Required work: From the data below, set down exactly the lines between the one holding "b \in [0, 7] \)" and the one holding "b \in [9, 11] \)", inclusive, and no others.

*** Opening of The input ***

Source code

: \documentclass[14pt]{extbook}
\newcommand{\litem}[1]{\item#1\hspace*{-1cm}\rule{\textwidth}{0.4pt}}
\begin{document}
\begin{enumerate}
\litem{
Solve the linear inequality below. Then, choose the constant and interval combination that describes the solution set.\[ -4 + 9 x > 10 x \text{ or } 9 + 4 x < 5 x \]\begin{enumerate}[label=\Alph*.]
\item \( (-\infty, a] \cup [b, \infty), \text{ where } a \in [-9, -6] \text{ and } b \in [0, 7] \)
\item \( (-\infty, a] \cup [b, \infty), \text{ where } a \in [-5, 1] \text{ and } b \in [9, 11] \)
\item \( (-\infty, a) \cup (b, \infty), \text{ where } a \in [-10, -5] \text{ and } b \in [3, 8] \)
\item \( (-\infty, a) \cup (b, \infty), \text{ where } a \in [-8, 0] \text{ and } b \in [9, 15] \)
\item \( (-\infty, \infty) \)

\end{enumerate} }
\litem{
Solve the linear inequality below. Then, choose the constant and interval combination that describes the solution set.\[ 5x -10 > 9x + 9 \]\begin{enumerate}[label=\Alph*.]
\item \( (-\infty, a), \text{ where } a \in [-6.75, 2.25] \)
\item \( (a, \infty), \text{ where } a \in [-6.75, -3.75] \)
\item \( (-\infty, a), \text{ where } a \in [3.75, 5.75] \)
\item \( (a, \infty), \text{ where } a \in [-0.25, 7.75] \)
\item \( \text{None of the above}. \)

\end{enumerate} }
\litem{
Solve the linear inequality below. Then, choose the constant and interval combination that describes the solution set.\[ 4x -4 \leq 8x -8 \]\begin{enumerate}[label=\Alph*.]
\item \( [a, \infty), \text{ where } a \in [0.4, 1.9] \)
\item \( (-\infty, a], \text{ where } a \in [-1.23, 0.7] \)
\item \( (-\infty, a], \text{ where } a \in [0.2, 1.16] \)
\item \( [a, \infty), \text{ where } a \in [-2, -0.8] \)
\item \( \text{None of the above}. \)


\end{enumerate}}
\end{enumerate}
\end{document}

*** Close of The input ***

Task result:
\item \( (-\infty, a] \cup [b, \infty), \text{ where } a \in [-9, -6] \text{ and } b \in [0, 7] \)
\item \( (-\infty, a] \cup [b, \infty), \text{ where } a \in [-5, 1] \text{ and } b \in [9, 11] \)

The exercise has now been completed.